BRIEF: With pictures removed, the data below should be returned exactly.

---------- DATA TO USE

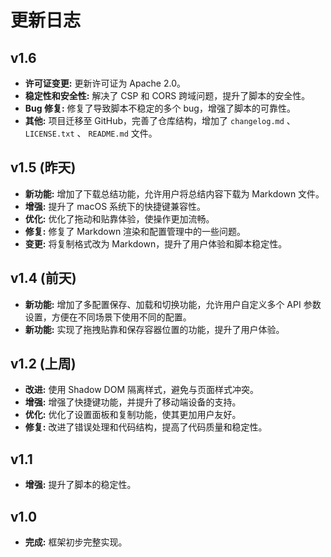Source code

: # 更新日志


## v1.6

* **许可证变更:** 更新许可证为 Apache 2.0。
* **稳定性和安全性:** 解决了 CSP 和 CORS 跨域问题，提升了脚本的安全性。
* **Bug 修复:** 修复了导致脚本不稳定的多个 bug，增强了脚本的可靠性。
* **其他:**  项目迁移至 GitHub，完善了仓库结构，增加了 `changelog.md` 、 `LICENSE.txt` 、 `README.md` 文件。


## v1.5 (昨天)

* **新功能:** 增加了下载总结功能，允许用户将总结内容下载为 Markdown 文件。
* **增强:** 提升了 macOS 系统下的快捷键兼容性。
* **优化:** 优化了拖动和贴靠体验，使操作更加流畅。
* **修复:** 修复了 Markdown 渲染和配置管理中的一些问题。
* **变更:** 将复制格式改为 Markdown，提升了用户体验和脚本稳定性。


## v1.4 (前天)

* **新功能:** 增加了多配置保存、加载和切换功能，允许用户自定义多个 API 参数设置，方便在不同场景下使用不同的配置。
* **新功能:** 实现了拖拽贴靠和保存容器位置的功能，提升了用户体验。


## v1.2 (上周)

* **改进:** 使用 Shadow DOM 隔离样式，避免与页面样式冲突。
* **增强:** 增强了快捷键功能，并提升了移动端设备的支持。
* **优化:** 优化了设置面板和复制功能，使其更加用户友好。
* **修复:** 改进了错误处理和代码结构，提高了代码质量和稳定性。


## v1.1

* **增强:** 提升了脚本的稳定性。


## v1.0

* **完成:** 框架初步完整实现。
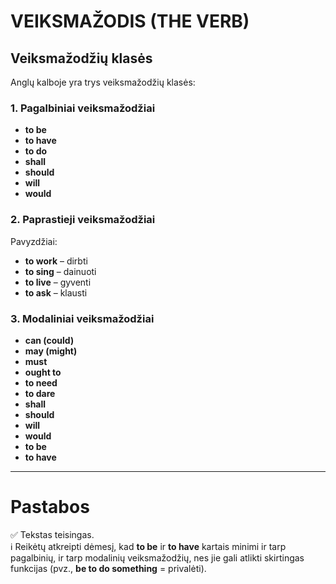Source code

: # VEIKSMAŽODIS (THE VERB)

## Veiksmažodžių klasės
Anglų kalboje yra trys veiksmažodžių klasės:

### 1. Pagalbiniai veiksmažodžiai
- **to be**
- **to have**
- **to do**
- **shall**
- **should**
- **will**
- **would**

### 2. Paprastieji veiksmažodžiai
Pavyzdžiai:
- **to work** – dirbti  
- **to sing** – dainuoti  
- **to live** – gyventi  
- **to ask** – klausti  

### 3. Modaliniai veiksmažodžiai
- **can (could)**  
- **may (might)**  
- **must**  
- **ought to**  
- **to need**  
- **to dare**  
- **shall**  
- **should**  
- **will**  
- **would**  
- **to be**  
- **to have**  

---

# Pastabos
✅ Tekstas teisingas.  
ℹ️ Reikėtų atkreipti dėmesį, kad **to be** ir **to have** kartais minimi ir tarp pagalbinių, ir tarp modalinių veiksmažodžių, nes jie gali atlikti skirtingas funkcijas (pvz., **be to do something** = privalėti).  

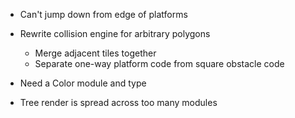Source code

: - Can't jump down from edge of platforms

- Rewrite collision engine for arbitrary polygons
  * Merge adjacent tiles together
  * Separate one-way platform code from square obstacle code

- Need a Color module and type

- Tree render is spread across too many modules
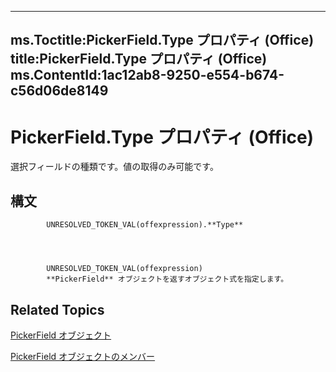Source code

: 

---
ms.Toctitle:PickerField.Type プロパティ (Office)
title:PickerField.Type プロパティ (Office)
ms.ContentId:1ac12ab8-9250-e554-b674-c56d06de8149
---
# PickerField.Type プロパティ (Office)




選択フィールドの種類です。値の取得のみ可能です。

## 構文

            UNRESOLVED_TOKEN_VAL(offexpression).**Type**




            UNRESOLVED_TOKEN_VAL(offexpression)
            **PickerField** オブジェクトを返すオブジェクト式を指定します。



## Related Topics

[PickerField オブジェクト](f0491733-f8bb-aa8f-95ff-9e844696afe4.md)

[PickerField オブジェクトのメンバー](8d64bb41-6d02-056a-2a76-f86d6713e584.md)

--------------------

FINAL ANSWER:
Source code

: # 更新日志


## v1.6

* **许可证变更:** 更新许可证为 Apache 2.0。
* **稳定性和安全性:** 解决了 CSP 和 CORS 跨域问题，提升了脚本的安全性。
* **Bug 修复:** 修复了导致脚本不稳定的多个 bug，增强了脚本的可靠性。
* **其他:**  项目迁移至 GitHub，完善了仓库结构，增加了 `changelog.md` 、 `LICENSE.txt` 、 `README.md` 文件。


## v1.5 (昨天)

* **新功能:** 增加了下载总结功能，允许用户将总结内容下载为 Markdown 文件。
* **增强:** 提升了 macOS 系统下的快捷键兼容性。
* **优化:** 优化了拖动和贴靠体验，使操作更加流畅。
* **修复:** 修复了 Markdown 渲染和配置管理中的一些问题。
* **变更:** 将复制格式改为 Markdown，提升了用户体验和脚本稳定性。


## v1.4 (前天)

* **新功能:** 增加了多配置保存、加载和切换功能，允许用户自定义多个 API 参数设置，方便在不同场景下使用不同的配置。
* **新功能:** 实现了拖拽贴靠和保存容器位置的功能，提升了用户体验。


## v1.2 (上周)

* **改进:** 使用 Shadow DOM 隔离样式，避免与页面样式冲突。
* **增强:** 增强了快捷键功能，并提升了移动端设备的支持。
* **优化:** 优化了设置面板和复制功能，使其更加用户友好。
* **修复:** 改进了错误处理和代码结构，提高了代码质量和稳定性。


## v1.1

* **增强:** 提升了脚本的稳定性。


## v1.0

* **完成:** 框架初步完整实现。
Source code

: # VEIKSMAŽODIS (THE VERB)

## Veiksmažodžių klasės
Anglų kalboje yra trys veiksmažodžių klasės:

### 1. Pagalbiniai veiksmažodžiai
- **to be**
- **to have**
- **to do**
- **shall**
- **should**
- **will**
- **would**

### 2. Paprastieji veiksmažodžiai
Pavyzdžiai:
- **to work** – dirbti  
- **to sing** – dainuoti  
- **to live** – gyventi  
- **to ask** – klausti  

### 3. Modaliniai veiksmažodžiai
- **can (could)**  
- **may (might)**  
- **must**  
- **ought to**  
- **to need**  
- **to dare**  
- **shall**  
- **should**  
- **will**  
- **would**  
- **to be**  
- **to have**  

---

# Pastabos
✅ Tekstas teisingas.  
ℹ️ Reikėtų atkreipti dėmesį, kad **to be** ir **to have** kartais minimi ir tarp pagalbinių, ir tarp modalinių veiksmažodžių, nes jie gali atlikti skirtingas funkcijas (pvz., **be to do something** = privalėti).  

Source code

: - Can't jump down from edge of platforms

- Rewrite collision engine for arbitrary polygons
  * Merge adjacent tiles together
  * Separate one-way platform code from square obstacle code

- Need a Color module and type

- Tree render is spread across too many modules
Source code

: 

---
ms.Toctitle:PickerField.Type プロパティ (Office)
title:PickerField.Type プロパティ (Office)
ms.ContentId:1ac12ab8-9250-e554-b674-c56d06de8149
---
# PickerField.Type プロパティ (Office)




選択フィールドの種類です。値の取得のみ可能です。

## 構文

            UNRESOLVED_TOKEN_VAL(offexpression).**Type**




            UNRESOLVED_TOKEN_VAL(offexpression)
            **PickerField** オブジェクトを返すオブジェクト式を指定します。



## Related Topics

[PickerField オブジェクト](f0491733-f8bb-aa8f-95ff-9e844696afe4.md)

[PickerField オブジェクトのメンバー](8d64bb41-6d02-056a-2a76-f86d6713e584.md)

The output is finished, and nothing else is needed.